Friday, May 1, 2015

2015 read #22: The Last Testament of Oscar Wilde by Peter Ackroyd.

The Last Testament of Oscar Wilde by Peter Ackroyd
185 pages
Published 1983
Read from April 25 to May 1
Rating: ★★★½ out of 5

"Time is eternal and simultaneous." Such is written on the endsheet of this particular library copy. This approximation of profundity was jotted down in response to a passage late in The Last Testament of Oscar Wilde, in which Ackroyd has his narrator Wilde recount,
'I will tell you a secret,' I said to him. 'I have told you that our age is primitive and terrible. Well, the next age will be primitive also, and then the next, and then the next.'

Dante walks in exile at the same time as Augustine speaks in market place of Tyre, and Samson is led into the air by a boy. There is a picture of a young man in the Louvre -- a prince, I believe, and his eyes are sad. I would like to see that picture again before I die. I would like to return to that past -- to enter another man's heart. In that moment of transition, when I was myself and someone else, of my own time and in another's, the secrets of the universe would stand revealed.
The beauty, and occasionally the frustration, of literary fiction is that few things are spelled out, and each reader fashions their own understanding from the impressions presented. I certainly would not extract some pop science pseudo-physics mysticism from the above passage. Hewing close to the obvious themes, I thought instead of the isolation of the artist and the critic of society, the "primitive" and "terrible" human society which, for all its cosmetic shifts, changes not at all in how it seizes upon and hounds the outsider.

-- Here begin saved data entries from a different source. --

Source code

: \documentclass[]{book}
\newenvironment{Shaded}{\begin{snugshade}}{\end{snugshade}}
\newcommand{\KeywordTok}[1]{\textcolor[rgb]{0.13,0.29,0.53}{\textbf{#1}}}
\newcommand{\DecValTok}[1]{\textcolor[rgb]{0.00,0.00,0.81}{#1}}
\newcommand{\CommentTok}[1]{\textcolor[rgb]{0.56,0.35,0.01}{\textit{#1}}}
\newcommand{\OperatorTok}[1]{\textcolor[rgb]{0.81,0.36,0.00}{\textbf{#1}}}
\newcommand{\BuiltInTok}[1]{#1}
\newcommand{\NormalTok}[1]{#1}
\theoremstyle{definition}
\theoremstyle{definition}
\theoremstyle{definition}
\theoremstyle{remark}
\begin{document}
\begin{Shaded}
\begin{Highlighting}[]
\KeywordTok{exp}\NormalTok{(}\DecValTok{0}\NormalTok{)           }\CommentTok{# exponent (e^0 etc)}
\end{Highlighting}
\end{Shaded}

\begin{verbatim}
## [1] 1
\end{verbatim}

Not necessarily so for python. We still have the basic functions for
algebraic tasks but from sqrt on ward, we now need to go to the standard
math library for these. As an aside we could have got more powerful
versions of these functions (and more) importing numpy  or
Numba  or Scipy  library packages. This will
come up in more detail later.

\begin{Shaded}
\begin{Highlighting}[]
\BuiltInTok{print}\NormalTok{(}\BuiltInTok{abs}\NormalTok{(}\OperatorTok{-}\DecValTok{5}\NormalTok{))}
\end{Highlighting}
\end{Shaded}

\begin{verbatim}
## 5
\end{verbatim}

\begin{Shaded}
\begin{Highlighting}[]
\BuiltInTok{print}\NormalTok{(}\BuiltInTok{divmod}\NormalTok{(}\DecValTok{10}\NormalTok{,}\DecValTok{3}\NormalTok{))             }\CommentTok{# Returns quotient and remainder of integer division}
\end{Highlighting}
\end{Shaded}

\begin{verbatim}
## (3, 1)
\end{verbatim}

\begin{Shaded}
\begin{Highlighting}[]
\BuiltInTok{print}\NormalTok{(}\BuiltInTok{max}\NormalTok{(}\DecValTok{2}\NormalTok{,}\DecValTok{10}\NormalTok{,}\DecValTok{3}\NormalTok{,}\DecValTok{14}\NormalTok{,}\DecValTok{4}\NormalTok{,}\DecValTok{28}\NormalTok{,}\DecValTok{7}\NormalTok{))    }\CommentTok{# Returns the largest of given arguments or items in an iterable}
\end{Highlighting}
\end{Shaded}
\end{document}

I haven't read much at all of Wilde's actual work -- only The Picture of Dorian Grey, and that was eleven years ago. Ackroyd excels in his pastiche of Wilde's style and quickness with an epigram, as far as I can tell; the first half or so of the book had me giggling with every page. But, as is my common reaction to Ackroyd's recent history digests, I came away from this Testament not feeling I had learned anything much about Wilde as a person. Ackroyd's Wilde returns to themes of masks, of identity, of art and beauty as ideals, and either I'm too dense or my attention was too scattered to appreciate it, because I didn't feel like those themes got developed or elaborated beyond a Cliffs Notes sketch. The ending was affecting, and much of the early going was delightfully wry, but I just didn't click with this read as a whole.